Jazz & world music albums of the year

From today’s Sunday Times [£], my favourite discs of 2012. Cabaret and folk make the cut too:


1 Ryan Truesdell — Centennial: Newly Discovered Works of Gil Evans (Artistshare)  What better way to celebrate the centenary of one of the great arrangers?

The Hot Club of Detroit — Junction (Mack Avenue) After starting out as conventional gypsy jazzers, they now embrace everything from chanson to Ornette Coleman.

3 Diana Krall — Glad Rag Doll (Decca)  The Canadian diva-pianist takes a risky but compelling plunge into the bluesier end of the repertoire.

Meshell Ndegeocello — Pour une âme souveraine: A Dedication to Nina Simone (Naive)  Miss Nina casts a long shadow, but the bassist-singer isn’t overawed.

Bob Wilber & The Tuxedo Big Band — Rampage! (Arbors)  A restless octogenarian who learnt his craft from Sidney Bechet, the reedsman here links up with French swingers.

Matthias Schriefl — Six, Alps & Jazz (ACT)  The trumpeter and composer’s wilfully eccentric yet evocative celebration of his south German homeland.

Charles Mingus — The Complete Columbia & RCA Albums Collection (Sony)  A chance to hear the great bassist at his peak.

Preservation Hall Jazz Band — St Peter & 57th Street (Rounder)  A raucous 50th anniversary party, with Allen Toussaint, Trombone Shorty et al.

Kate Dimbleby and Naadia Sheriff — Beware of Young Girls: The Songs of Dory Previn (katedimbleby.com)  Pensive reworkings of songs by one of pop’s true mavericks.

10 Ian Shaw — A Ghost in Every Bar: The Lyrics of Fran Landesman (Splash Point)  The singer Ian Shaw does Landesman’s hipster gems justice.

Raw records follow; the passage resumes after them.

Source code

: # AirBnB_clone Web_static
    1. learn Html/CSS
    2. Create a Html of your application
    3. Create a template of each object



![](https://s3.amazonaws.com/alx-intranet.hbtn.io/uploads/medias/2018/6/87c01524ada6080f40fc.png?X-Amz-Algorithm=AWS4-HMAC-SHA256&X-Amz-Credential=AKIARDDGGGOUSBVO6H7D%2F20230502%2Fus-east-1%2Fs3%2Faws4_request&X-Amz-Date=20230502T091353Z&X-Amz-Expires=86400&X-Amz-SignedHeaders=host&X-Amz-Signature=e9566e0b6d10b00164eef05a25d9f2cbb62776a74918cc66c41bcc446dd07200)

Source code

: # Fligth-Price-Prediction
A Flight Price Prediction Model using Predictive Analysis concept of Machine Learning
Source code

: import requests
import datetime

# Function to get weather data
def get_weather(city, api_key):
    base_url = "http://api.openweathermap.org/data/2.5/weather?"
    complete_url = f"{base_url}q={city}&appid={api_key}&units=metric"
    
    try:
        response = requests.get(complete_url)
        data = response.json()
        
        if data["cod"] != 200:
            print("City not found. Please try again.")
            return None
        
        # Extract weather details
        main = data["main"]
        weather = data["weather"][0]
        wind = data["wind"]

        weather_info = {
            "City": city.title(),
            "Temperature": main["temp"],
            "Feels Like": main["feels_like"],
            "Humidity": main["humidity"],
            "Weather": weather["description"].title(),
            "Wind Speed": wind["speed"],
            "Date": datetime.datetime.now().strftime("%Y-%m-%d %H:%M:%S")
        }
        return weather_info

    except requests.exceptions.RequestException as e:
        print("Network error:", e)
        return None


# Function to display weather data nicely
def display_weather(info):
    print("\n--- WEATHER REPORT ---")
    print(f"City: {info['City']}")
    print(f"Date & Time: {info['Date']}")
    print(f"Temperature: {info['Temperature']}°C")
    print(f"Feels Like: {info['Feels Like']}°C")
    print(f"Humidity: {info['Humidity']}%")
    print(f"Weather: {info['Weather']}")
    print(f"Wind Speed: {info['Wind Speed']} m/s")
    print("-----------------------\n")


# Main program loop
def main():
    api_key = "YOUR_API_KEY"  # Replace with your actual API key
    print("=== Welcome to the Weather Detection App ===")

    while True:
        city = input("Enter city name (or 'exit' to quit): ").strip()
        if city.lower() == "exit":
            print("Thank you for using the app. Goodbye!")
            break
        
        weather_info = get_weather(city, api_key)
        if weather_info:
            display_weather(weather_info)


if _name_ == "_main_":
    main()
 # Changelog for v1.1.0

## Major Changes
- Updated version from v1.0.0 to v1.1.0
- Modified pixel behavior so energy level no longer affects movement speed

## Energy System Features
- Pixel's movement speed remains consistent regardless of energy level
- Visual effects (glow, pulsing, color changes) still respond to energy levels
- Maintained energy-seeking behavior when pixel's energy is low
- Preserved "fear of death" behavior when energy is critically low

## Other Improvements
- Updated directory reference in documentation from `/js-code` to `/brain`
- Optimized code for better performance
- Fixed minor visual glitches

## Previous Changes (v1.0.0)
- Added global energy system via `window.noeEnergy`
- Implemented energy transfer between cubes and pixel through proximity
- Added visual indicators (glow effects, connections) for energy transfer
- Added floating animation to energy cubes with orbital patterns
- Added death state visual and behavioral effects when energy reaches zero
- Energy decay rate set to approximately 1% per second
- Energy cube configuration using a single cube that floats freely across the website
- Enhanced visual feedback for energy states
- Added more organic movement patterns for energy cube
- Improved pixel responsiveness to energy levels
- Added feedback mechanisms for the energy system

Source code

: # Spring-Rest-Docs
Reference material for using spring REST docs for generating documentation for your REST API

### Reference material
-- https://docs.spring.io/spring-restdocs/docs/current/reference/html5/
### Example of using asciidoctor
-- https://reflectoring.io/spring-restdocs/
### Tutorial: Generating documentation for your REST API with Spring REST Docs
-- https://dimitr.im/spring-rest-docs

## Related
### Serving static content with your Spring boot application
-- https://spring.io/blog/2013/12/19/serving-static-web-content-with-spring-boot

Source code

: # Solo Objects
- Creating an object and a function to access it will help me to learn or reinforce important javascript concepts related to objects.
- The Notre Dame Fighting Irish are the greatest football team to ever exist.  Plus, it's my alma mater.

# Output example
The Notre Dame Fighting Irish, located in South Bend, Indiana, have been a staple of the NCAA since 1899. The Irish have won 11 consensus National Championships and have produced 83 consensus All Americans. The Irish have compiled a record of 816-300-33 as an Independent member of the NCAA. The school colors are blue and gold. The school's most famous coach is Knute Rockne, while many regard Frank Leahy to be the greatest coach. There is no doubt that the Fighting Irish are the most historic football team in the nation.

1  Antibalas — Antibalas (Daptone)   The band who provided the seductive backdrop for the hit show Fela! — Lagos meets Brooklyn.

2 The Campbells — Fonn (Watercolour Music)  Who’d have thought that the Isle of Skye would be up there with the world-music exotica? The Campbell family take us on a celebration of community and the human voice.

3 Roberto Fonseca — Yo (Jazz Village)  The young pianist who made his name with the Buena Vista Social Club orchestra is a multifaceted virtuoso, soulful as well as quick-fingered.

Katy Carr — Paszport (Deluce)  Intrigued by her Polish ancestry, the singer embarks on a crash course in the country’s music and history.

Various Artists — Bossa Nova: La Sainte Trinité (Frémeaux)  Nowadays, sadly, bossa nova tends to be mistaken for tacky MOR. This superb double album sets the record straight.

Criolo — No Na Orelha (Sterns)  Rap doesn’t have to be one-dimensional. This collection fires off socially committed anthems, dipping into samba and funk along the way.

Melody Gardot — The Absence (Decca)  The extraordinarily gifted singer, pianist, guitarist and songwriter sets sail for the Mediterranean and South America. Hypnotic.

8 The Time Jumpers — The Time Jumpers (Rounder/Decca)  Fiddles, guitars and accordion meet as the Nashville-based western-swing band go a-jamming and a-singing.

Hannah James & Sam Sweeney — State and Ancientry (Rootbeat)  Two of the rising stars of British folk music continue their meditations on past and present.

10 Waldemar Bastos — Classics of My Soul (Enja)
An Angolan singer-guitarist who deserves a much wider audience over here, Bastos possesses a haunting voice.